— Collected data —
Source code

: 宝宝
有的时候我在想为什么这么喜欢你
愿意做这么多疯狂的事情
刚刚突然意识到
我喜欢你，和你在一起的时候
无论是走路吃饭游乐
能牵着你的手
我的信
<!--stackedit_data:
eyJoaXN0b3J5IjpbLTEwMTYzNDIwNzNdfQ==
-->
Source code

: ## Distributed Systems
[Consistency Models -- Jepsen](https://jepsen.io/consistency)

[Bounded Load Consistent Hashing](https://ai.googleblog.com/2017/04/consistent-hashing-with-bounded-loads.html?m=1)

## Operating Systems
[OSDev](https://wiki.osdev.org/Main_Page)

— Exercise brief —
Look over the entries for "Systems", then copy every line that includes that string.

— Answer section —
: ## Distributed Systems
## Operating Systems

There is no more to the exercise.